Such individuals have become easier to identify this week, too, since the Cardiff City manager lost a trusted aide when the club opted to place Iain Moody, his head of recruitment, on gardening leave.
An enterprising start to their inaugural Barclays Premier League campaign - Cardiff have beaten Manchester City and Fulham - has been instructive about Mackay's ability to manage but the last few days have been about his capacity to cope with controversy in Wales.
That Vincent Tan, who assumed control in May 2010, turned Cardiff red during the summer has not prevented the Malaysian billionaire from causing supporters to colour the air again, removing Moody and naming Alisher Apsalyamov as interim replacement. Fans will not often be so invested in changes of staff beyond their club's manager and squad but this decision has been a source of angst, supporters at first railing against a lack of information after a statement told them only that Moody "was leaving the club with our thanks for his contribution", before being left perplexed by the arrival of his appointed successor: a 23-year-old friend of Tan's son once on work experience at the club.
It is the sort of situation which sounds funny so long as it is not happening to your club, but the respect for Mackay is such that few will have found it all that amusing. The value of Moody - who followed Mackay from Watford two years ago - could be totted up amid a summer in which Gary Medel arrived from Sevilla and Steven Caulker from Tottenham Hotspur but Tan is thought to have been discontented after having to invest a further £15m when the spending exceeded the £35m he had permitted.
It is thought that there has been debate as to whether that sum was intended to take into account costs beyond the initial transfer fees, although Simon Lim, the club's chief executive, would also have been required to sign off on deals and he has appeared to have escaped censure. Lim was expected to attend a board meeting held yesterday at which Mackay was also present, in part to discern the level of support he commanded from directors.

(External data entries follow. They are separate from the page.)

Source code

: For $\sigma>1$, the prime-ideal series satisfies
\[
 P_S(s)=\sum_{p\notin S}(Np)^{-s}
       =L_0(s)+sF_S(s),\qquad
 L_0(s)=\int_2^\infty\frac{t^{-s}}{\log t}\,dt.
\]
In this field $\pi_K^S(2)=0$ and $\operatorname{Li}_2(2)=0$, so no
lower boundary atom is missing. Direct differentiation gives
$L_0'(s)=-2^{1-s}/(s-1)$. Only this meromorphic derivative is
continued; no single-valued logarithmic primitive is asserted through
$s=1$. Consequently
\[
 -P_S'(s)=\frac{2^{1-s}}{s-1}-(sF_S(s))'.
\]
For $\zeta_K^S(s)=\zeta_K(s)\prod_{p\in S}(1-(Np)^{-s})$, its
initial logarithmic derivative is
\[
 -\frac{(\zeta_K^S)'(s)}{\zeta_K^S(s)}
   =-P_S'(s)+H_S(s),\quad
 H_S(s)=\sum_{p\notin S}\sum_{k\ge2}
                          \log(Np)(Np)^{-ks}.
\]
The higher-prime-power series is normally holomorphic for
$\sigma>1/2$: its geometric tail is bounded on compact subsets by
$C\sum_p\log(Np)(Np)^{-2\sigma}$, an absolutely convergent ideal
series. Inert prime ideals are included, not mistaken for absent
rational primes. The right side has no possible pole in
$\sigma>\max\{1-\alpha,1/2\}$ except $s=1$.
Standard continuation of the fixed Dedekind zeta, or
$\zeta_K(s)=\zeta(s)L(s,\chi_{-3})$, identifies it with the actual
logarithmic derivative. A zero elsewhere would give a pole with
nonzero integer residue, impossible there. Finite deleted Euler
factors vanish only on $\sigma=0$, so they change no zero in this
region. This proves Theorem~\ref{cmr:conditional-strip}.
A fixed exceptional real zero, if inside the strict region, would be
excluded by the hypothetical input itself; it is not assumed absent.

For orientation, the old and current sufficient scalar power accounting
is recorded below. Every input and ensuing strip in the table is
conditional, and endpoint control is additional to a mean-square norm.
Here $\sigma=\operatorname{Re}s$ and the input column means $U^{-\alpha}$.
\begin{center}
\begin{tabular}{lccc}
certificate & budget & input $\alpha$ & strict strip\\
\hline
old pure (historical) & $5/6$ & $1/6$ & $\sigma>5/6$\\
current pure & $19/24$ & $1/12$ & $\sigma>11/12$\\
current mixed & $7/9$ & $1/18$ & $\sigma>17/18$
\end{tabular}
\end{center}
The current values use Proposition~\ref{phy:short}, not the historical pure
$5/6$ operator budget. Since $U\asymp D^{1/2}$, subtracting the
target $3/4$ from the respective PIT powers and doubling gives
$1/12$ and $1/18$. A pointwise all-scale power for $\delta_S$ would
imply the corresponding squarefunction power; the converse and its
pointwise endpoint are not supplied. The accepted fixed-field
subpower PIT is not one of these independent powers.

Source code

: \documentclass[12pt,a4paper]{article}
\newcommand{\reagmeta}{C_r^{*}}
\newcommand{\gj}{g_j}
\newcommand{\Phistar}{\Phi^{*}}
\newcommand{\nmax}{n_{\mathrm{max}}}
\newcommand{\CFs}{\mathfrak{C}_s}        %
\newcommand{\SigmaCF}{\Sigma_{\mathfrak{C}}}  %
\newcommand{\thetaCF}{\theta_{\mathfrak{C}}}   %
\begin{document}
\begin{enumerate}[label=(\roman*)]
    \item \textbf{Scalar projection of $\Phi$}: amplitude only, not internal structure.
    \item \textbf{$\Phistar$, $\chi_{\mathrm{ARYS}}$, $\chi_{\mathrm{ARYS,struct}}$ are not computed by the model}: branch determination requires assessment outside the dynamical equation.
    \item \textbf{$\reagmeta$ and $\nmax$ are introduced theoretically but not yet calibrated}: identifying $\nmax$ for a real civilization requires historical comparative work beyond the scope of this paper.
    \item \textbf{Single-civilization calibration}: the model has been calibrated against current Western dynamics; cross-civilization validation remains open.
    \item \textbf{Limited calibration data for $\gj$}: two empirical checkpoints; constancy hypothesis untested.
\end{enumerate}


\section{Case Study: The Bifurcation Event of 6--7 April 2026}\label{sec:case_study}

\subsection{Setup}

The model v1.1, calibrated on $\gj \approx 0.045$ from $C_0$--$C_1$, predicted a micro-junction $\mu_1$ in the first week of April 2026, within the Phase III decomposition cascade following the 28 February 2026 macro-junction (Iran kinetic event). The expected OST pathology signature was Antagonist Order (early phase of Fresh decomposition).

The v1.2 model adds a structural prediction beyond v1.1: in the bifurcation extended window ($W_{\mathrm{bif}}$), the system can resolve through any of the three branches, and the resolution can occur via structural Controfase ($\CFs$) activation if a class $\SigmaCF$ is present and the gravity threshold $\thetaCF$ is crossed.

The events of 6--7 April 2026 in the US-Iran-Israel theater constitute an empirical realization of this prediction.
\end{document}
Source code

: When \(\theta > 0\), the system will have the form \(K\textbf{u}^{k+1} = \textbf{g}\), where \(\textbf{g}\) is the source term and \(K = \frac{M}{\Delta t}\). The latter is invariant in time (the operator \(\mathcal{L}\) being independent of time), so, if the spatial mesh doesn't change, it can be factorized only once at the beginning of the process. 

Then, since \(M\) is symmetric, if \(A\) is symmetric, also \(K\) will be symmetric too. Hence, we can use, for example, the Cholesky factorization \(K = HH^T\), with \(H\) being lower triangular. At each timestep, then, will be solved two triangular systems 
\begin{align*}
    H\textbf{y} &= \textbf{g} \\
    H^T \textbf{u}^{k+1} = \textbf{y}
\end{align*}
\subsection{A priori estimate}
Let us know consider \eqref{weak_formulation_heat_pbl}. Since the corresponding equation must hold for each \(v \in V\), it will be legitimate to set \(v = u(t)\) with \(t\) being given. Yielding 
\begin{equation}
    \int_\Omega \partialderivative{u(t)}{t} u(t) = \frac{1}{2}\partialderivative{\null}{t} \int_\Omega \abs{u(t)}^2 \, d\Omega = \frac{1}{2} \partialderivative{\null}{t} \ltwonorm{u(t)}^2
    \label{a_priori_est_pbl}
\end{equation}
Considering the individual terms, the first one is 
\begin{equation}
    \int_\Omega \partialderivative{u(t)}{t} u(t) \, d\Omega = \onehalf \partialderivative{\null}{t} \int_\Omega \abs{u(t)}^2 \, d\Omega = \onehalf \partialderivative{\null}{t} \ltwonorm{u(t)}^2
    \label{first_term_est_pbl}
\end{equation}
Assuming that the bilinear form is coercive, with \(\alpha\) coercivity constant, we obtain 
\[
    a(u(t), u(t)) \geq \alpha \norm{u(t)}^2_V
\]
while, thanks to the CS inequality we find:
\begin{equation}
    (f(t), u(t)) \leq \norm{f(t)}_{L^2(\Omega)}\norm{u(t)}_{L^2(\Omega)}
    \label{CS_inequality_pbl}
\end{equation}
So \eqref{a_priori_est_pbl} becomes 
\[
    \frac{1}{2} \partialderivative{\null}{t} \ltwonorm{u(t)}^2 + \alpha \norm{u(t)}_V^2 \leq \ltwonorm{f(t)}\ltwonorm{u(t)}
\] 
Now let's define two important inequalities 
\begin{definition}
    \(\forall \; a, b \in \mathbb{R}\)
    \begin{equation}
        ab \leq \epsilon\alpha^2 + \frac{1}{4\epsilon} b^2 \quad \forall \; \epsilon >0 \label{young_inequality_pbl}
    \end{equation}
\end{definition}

The 41-year-old might have been forgiven had he felt uncertain, since the arrival of Apsalyamov has seemed like a pantomime. There are those who would urge Mackay to look out behind him. Tan has reaffirmed his faith in his manager but the testimony of others would suggest the Scot will have been wounded by events.
"Iain is someone Malky has worked with for years," said Ross Wilson, who worked alongside both men as football business director at Vicarage Road and now performs a similar role at Huddersfield Town. "Malky will be disappointed. But he has kept his counsel and will not be jumping up and down - he'll handle things the way he always has: in a very professional manner.
"Malky is a very, very honest man; he's got integrity. I know sometimes those can be buzz words associated with people flippantly, but Malky Mackay has great integrity and a desire to do his job meticulously. As a man he's different class and as a manager, his record is there for all to see. He could handle anything that is thrown at him. Although this might disappoint him, he will handle it."
Those words are unlikely to become a eulogy of his time at Cardiff given that Mackay's agent, Raymond Sparkes, stated yesterday his client did not intend to resign, but any approach from another club might not easily be dismissed, either. The decision to remove Moody will have felt like an affront and the Scot's affinity with members of the board is certain to have been altered. It is his relationship with Tan which will draw the greatest intrigue, though, as will his rapport with Apsalyamov since the Kazakh has effectively gained responsibility of the club's transfer activity.
"Looking from the outside, it seems bizarre," said Wilson. "Not only is Iain's replacement someone out of left-field, but to be replaced by someone who has not got the same credentials, is strange. We are second guessing but those would be my feelings were someone with the credentials of Iain to be replaced by someone who doesn't appear to have anywhere near the same credentials."